Within the data that follows, tally every line containing "could". Provide only the tally.
─── DATA SECTION
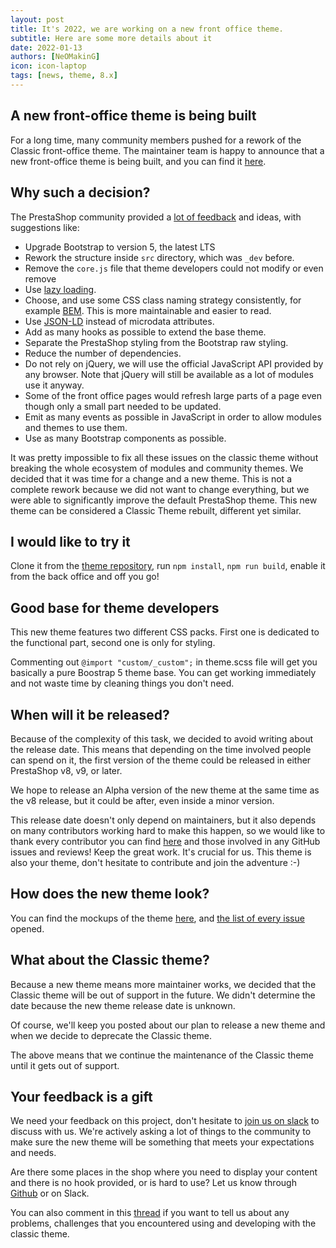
 ```yaml
---
layout: post
title: It's 2022, we are working on a new front office theme.
subtitle: Here are some more details about it
date: 2022-01-13
authors: [NeOMakinG]
icon: icon-laptop
tags: [news, theme, 8.x]
---
```


## A new front-office theme is being built 

For a long time, many community members pushed for a rework of the Classic front-office theme. The maintainer team is happy to announce that a new front-office theme is being built, and you can find it [here](https://github.com/PrestaShop/theme-refacto).

## Why such a decision?

The PrestaShop community provided a [lot of feedback](https://github.com/PrestaShop/PrestaShop/issues/14533) and ideas, with suggestions like:

-   Upgrade Bootstrap to version 5, the latest LTS
-   Rework the structure inside  `src`  directory, which was  `_dev`  before.
-   Remove the `core.js` file that theme developers could not modify or even remove
-   Use [lazy loading](https://en.wikipedia.org/wiki/Lazy_loading).
-   Choose, and use some CSS class naming strategy consistently, for example [BEM](https://github.com/getbem/getbem.com/). This is more maintainable and easier to read.
-   Use [JSON-LD](https://en.wikipedia.org/wiki/JSON-LD) instead of microdata attributes.
-   Add as many hooks as possible to extend the base theme.
-   Separate the PrestaShop styling from the Bootstrap raw styling.
-   Reduce the number of dependencies.
- Do not rely on jQuery, we will use the official JavaScript API provided by any browser. Note that jQuery will still be available as a lot of modules use it anyway.
- Some of the front office pages would refresh large parts of a page even though only a small part needed to be updated.
- Emit as many events as possible in JavaScript in order to allow modules and themes to use them.
-   Use as many Bootstrap components as possible.

It was pretty impossible to fix all these issues on the classic theme without breaking the whole ecosystem of modules and community themes. We decided that it was time for a change and a new theme. This is not a complete rework because we did not want to change everything, but we were able to significantly improve the default PrestaShop theme. This new theme can be considered a Classic Theme rebuilt, different yet similar.

## I would like to try it

Clone it from the [theme repository](https://github.com/PrestaShop/theme-refacto), run `npm install`, `npm run build`, enable it from the back office and off you go!

## Good base for theme developers

This new theme features two different CSS packs. First one is dedicated to the functional part, second one is only for styling.

Commenting out `@import "custom/_custom";` in theme.scss file will get you basically a pure Boostrap 5 theme base. You can get working immediately and not waste time by cleaning things you don't need.

## When will it be released?

Because of the complexity of this task, we decided to avoid writing about the release date. This means that depending on the time involved people can spend on it, the first version of the theme could be released in either PrestaShop v8, v9, or later.

We hope to release an Alpha version of the new theme at the same time as the v8 release, but it could be after, even inside a minor version.

This release date doesn't only depend on maintainers, but it also depends on many contributors working hard to make this happen, so we would like to thank every contributor you can find [here](https://github.com/PrestaShop/theme-refacto/graphs/contributors) and those involved in any GitHub issues and reviews! Keep the great work. It's crucial for us. This theme is also your theme, don't hesitate to contribute and join the adventure :-)

## How does the new theme look?

You can find the mockups of the theme [here](https://www.figma.com/file/LfVl5leeSKcVUhSaYwhbtM/New-Theme), and [the list of every issue](https://github.com/PrestaShop/theme-refacto/issues) opened.

## What about the Classic theme?

Because a new theme means more maintainer works, we decided that the Classic theme will be out of support in the future. We didn't determine the date because the new theme release date is unknown.

Of course, we'll keep you posted about our plan to release a new theme and when we decide to deprecate the Classic theme.

The above means that we continue the maintenance of the Classic theme until it gets out of support.

## Your feedback is a gift

We need your feedback on this project, don't hesitate to [join us on slack](https://www.prestashop-project.org/slack/) to discuss with us. We're actively asking a lot of things to the community to make sure the new theme will be something that meets your expectations and needs.

Are there some places in the shop where you need to display your content and there is no hook provided, or is hard to use? Let us know through [Github](https://github.com/PrestaShop/PrestaShop/issues) or on Slack.

You can also comment in this [thread](https://github.com/PrestaShop/theme-refacto/issues/2) if you want to tell us about any problems, challenges that you encountered using and developing with the classic theme.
──────
* RESULT OF THE EXERCISE
3